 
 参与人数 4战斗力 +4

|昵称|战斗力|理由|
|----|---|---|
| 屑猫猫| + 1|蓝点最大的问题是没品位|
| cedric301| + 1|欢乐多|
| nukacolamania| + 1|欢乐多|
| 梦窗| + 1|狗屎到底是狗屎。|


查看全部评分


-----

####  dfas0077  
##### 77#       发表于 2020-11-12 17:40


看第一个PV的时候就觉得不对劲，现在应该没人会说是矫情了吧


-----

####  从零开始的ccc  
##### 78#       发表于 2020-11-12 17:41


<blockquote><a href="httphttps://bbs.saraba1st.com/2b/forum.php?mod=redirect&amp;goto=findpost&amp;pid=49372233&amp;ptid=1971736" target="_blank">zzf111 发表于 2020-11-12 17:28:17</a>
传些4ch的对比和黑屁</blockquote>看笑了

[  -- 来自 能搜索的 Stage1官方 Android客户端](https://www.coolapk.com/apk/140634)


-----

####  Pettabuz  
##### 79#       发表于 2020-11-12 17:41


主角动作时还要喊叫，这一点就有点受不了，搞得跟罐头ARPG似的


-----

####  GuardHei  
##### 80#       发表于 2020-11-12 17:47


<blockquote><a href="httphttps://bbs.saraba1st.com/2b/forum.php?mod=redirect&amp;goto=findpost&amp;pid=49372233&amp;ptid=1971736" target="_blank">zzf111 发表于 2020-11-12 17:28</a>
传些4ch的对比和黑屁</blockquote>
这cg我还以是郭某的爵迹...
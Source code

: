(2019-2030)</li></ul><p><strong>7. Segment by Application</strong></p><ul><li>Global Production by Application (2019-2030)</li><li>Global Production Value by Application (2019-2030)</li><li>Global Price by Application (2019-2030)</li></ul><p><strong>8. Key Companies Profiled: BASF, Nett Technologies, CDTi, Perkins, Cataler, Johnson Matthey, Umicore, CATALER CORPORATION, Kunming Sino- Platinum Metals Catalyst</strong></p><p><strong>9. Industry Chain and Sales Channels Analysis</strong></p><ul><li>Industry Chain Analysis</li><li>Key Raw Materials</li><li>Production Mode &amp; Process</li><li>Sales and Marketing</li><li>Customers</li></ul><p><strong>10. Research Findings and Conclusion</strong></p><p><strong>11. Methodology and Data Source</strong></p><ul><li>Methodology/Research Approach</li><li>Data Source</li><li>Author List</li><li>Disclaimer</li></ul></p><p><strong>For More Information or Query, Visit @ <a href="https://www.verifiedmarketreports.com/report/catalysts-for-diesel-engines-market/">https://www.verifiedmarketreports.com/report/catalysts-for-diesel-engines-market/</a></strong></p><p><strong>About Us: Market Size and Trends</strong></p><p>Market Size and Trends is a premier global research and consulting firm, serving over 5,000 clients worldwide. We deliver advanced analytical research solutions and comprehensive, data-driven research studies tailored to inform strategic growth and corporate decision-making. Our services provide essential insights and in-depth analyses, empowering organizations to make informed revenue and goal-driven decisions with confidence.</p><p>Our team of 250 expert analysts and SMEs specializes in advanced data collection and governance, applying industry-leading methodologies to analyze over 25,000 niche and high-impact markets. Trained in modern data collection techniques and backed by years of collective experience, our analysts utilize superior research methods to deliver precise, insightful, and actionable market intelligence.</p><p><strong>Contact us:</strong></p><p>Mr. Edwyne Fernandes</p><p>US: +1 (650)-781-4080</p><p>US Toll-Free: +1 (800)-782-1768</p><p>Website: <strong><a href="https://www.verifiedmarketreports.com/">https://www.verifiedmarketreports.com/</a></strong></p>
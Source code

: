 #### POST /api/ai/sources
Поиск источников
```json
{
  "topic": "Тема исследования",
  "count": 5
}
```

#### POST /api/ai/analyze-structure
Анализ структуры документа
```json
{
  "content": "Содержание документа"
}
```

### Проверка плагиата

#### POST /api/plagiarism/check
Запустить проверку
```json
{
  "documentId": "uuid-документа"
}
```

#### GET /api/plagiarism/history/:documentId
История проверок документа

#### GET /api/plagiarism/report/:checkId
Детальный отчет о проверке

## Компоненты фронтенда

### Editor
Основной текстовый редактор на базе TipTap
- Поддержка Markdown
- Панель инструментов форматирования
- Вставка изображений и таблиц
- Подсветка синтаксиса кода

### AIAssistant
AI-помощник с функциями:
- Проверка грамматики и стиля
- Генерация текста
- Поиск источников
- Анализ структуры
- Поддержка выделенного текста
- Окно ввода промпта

* * * *

Using the data above, say how many lines include the word "httphttps". Write only that number.

2